■ **TASK GOAL**: Look through the records below, and whenever a line contains "sleek", copy it.

■ **Dataset entries**:

▼

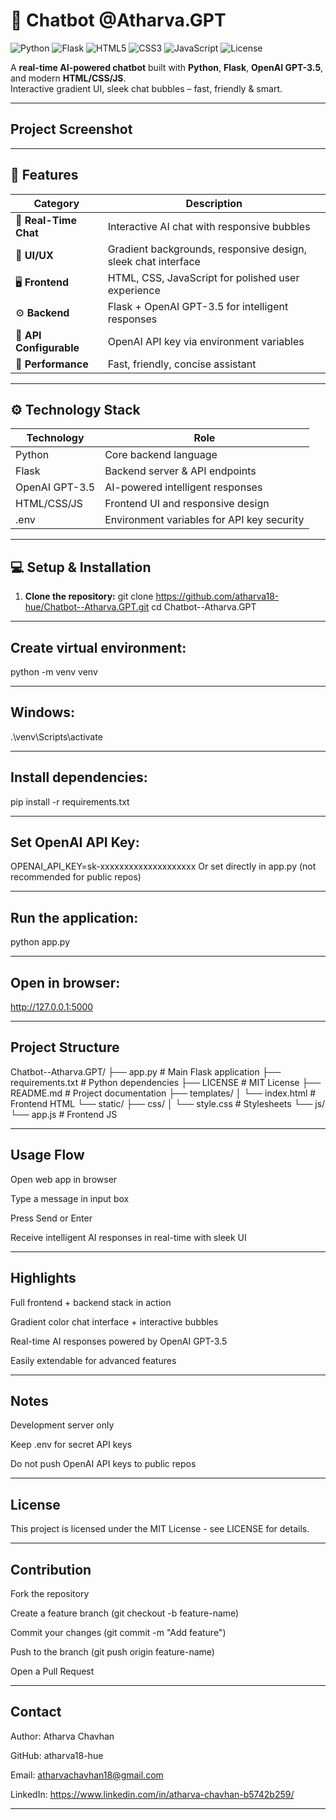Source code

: 
# 🤖 Chatbot @Atharva.GPT

![Python](https://img.shields.io/badge/Python-3.12-blue?logo=python&logoColor=white)
![Flask](https://img.shields.io/badge/Flask-2.3-lightgrey?logo=flask&logoColor=black)
![HTML5](https://img.shields.io/badge/HTML5-E34F26?logo=html5&logoColor=white)
![CSS3](https://img.shields.io/badge/CSS3-1572B6?logo=css3&logoColor=white)
![JavaScript](https://img.shields.io/badge/JavaScript-F7DF1E?logo=javascript&logoColor=black)
![License](https://img.shields.io/badge/License-MIT-yellow)

A **real-time AI-powered chatbot** built with **Python**, **Flask**, **OpenAI GPT-3.5**, and modern **HTML/CSS/JS**.  
Interactive gradient UI, sleek chat bubbles – fast, friendly & smart.

---

## Project Screenshot



-------------------------------------------------------------------
## 🌟 Features

| Category | Description |
|----------|-------------|
| 💬 **Real-Time Chat** | Interactive AI chat with responsive bubbles |
| 🎨 **UI/UX** | Gradient backgrounds, responsive design, sleek chat interface |
| 🖥️ **Frontend** | HTML, CSS, JavaScript for polished user experience |
| ⚙️ **Backend** | Flask + OpenAI GPT-3.5 for intelligent responses |
| 🔑 **API Configurable** | OpenAI API key via environment variables |
| 🚀 **Performance** | Fast, friendly, concise assistant |

---

## ⚙️ Technology Stack

| Technology | Role |
|------------|------|
| Python | Core backend language |
| Flask | Backend server & API endpoints |
| OpenAI GPT-3.5 | AI-powered intelligent responses |
| HTML/CSS/JS | Frontend UI and responsive design |
| .env | Environment variables for API key security |

---

## 💻 Setup & Installation

1. **Clone the repository:**
git clone https://github.com/atharva18-hue/Chatbot--Atharva.GPT.git
cd Chatbot--Atharva.GPT
------------------------------------
## Create virtual environment:
python -m venv venv

-------------------------------
## Windows:
.\venv\Scripts\activate

------------------------------------
## Install dependencies:
pip install -r requirements.txt

-----------------------------------------------
## Set OpenAI API Key:
OPENAI_API_KEY=sk-xxxxxxxxxxxxxxxxxxxx
Or set directly in app.py (not recommended for public repos)

-----------------------------------------------
## Run the application:
python app.py

---------------------------------------
## Open in browser:
http://127.0.0.1:5000

----------------------------------------------
## Project Structure

Chatbot--Atharva.GPT/
├── app.py                 # Main Flask application
├── requirements.txt       # Python dependencies
├── LICENSE                # MIT License
├── README.md              # Project documentation
├── templates/
│   └── index.html         # Frontend HTML
└── static/
    ├── css/
    │   └── style.css      # Stylesheets
    └── js/
        └── app.js         # Frontend JS

 ----------------------------------------------------------------------
## Usage Flow
Open web app in browser

Type a message in input box

Press Send or Enter

Receive intelligent AI responses in real-time with sleek UI

------------------------------------------------------------
## Highlights
Full frontend + backend stack in action

Gradient color chat interface + interactive bubbles

Real-time AI responses powered by OpenAI GPT-3.5

Easily extendable for advanced features

-----------------------------------------------------
## Notes
Development server only

Keep .env for secret API keys

Do not push OpenAI API keys to public repos

---------------------------------------------------------
## License
This project is licensed under the MIT License - see LICENSE for details.

--------------------------------------------------
## Contribution
Fork the repository

Create a feature branch (git checkout -b feature-name)

Commit your changes (git commit -m "Add feature")

Push to the branch (git push origin feature-name)

Open a Pull Request

-------------------------------------------------------------------------
## Contact
Author: Atharva Chavhan

GitHub: atharva18-hue

Email: atharvachavhan18@gmail.com

LinkedIn: https://www.linkedin.com/in/atharva-chavhan-b5742b259/

------------------------------------------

▲

■ **TASK RESPONSE**:
Interactive gradient UI, sleek chat bubbles – fast, friendly & smart.
| 🎨 **UI/UX** | Gradient backgrounds, responsive design, sleek chat interface |
Receive intelligent AI responses in real-time with sleek UI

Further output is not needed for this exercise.